::: EXERCISE INPUT :::
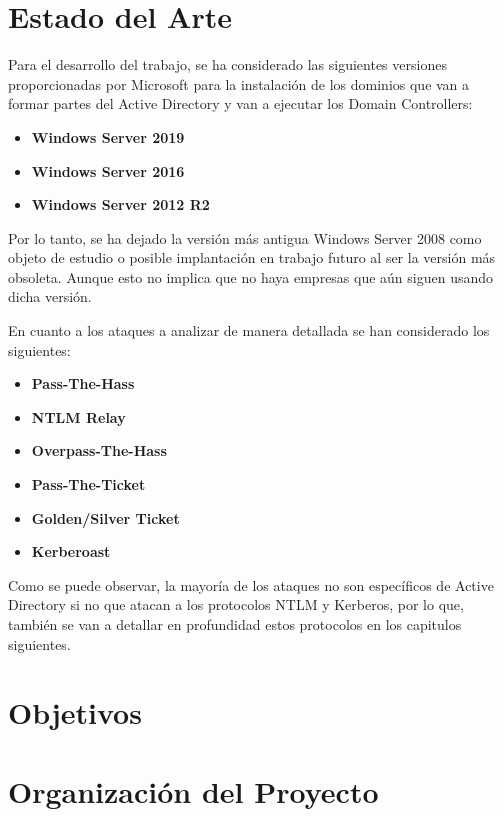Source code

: \section{Estado del Arte}

Para el desarrollo del trabajo, se ha considerado las siguientes versiones proporcionadas por Microsoft para la instalación de los dominios que van a formar partes del Active Directory y van a ejecutar los Domain Controllers:\\

\begin{itemize}
\item \textbf{Windows Server 2019}
\item \textbf{Windows Server 2016}
\item \textbf{Windows Server 2012 R2}
\end{itemize}

Por lo tanto, se ha dejado la versión más antigua Windows Server 2008 como objeto de estudio o posible implantación en trabajo futuro al ser la versión más obsoleta. Aunque esto no implica que no haya empresas que aún siguen usando dicha versión. 

En cuanto a los ataques a analizar de manera detallada se han considerado los siguientes: 

\begin{itemize}
\item \textbf{Pass-The-Hass}
\item \textbf{NTLM Relay}
\item \textbf{Overpass-The-Hass}
\item \textbf{Pass-The-Ticket}
\item \textbf{Golden/Silver Ticket}
\item \textbf{Kerberoast}
\end{itemize}

Como se puede observar, la mayoría de los ataques no son específicos de Active Directory si no que atacan a los protocolos NTLM y Kerberos, por lo que, también se van a detallar en profundidad estos protocolos en los capitulos siguientes.


\section{Objetivos}




\section{Organización del Proyecto}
:::
▸ **TASK ITEM**
Copy out all the data exactly. No images belong in the copy.

▸ **SOLUTION TO THIS TASK**
Source code

: \section{Estado del Arte}

Para el desarrollo del trabajo, se ha considerado las siguientes versiones proporcionadas por Microsoft para la instalación de los dominios que van a formar partes del Active Directory y van a ejecutar los Domain Controllers:\\

\begin{itemize}
\item \textbf{Windows Server 2019}
\item \textbf{Windows Server 2016}
\item \textbf{Windows Server 2012 R2}
\end{itemize}

Por lo tanto, se ha dejado la versión más antigua Windows Server 2008 como objeto de estudio o posible implantación en trabajo futuro al ser la versión más obsoleta. Aunque esto no implica que no haya empresas que aún siguen usando dicha versión. 

En cuanto a los ataques a analizar de manera detallada se han considerado los siguientes: 

\begin{itemize}
\item \textbf{Pass-The-Hass}
\item \textbf{NTLM Relay}
\item \textbf{Overpass-The-Hass}
\item \textbf{Pass-The-Ticket}
\item \textbf{Golden/Silver Ticket}
\item \textbf{Kerberoast}
\end{itemize}

Como se puede observar, la mayoría de los ataques no son específicos de Active Directory si no que atacan a los protocolos NTLM y Kerberos, por lo que, también se van a detallar en profundidad estos protocolos en los capitulos siguientes.


\section{Objetivos}




\section{Organización del Proyecto}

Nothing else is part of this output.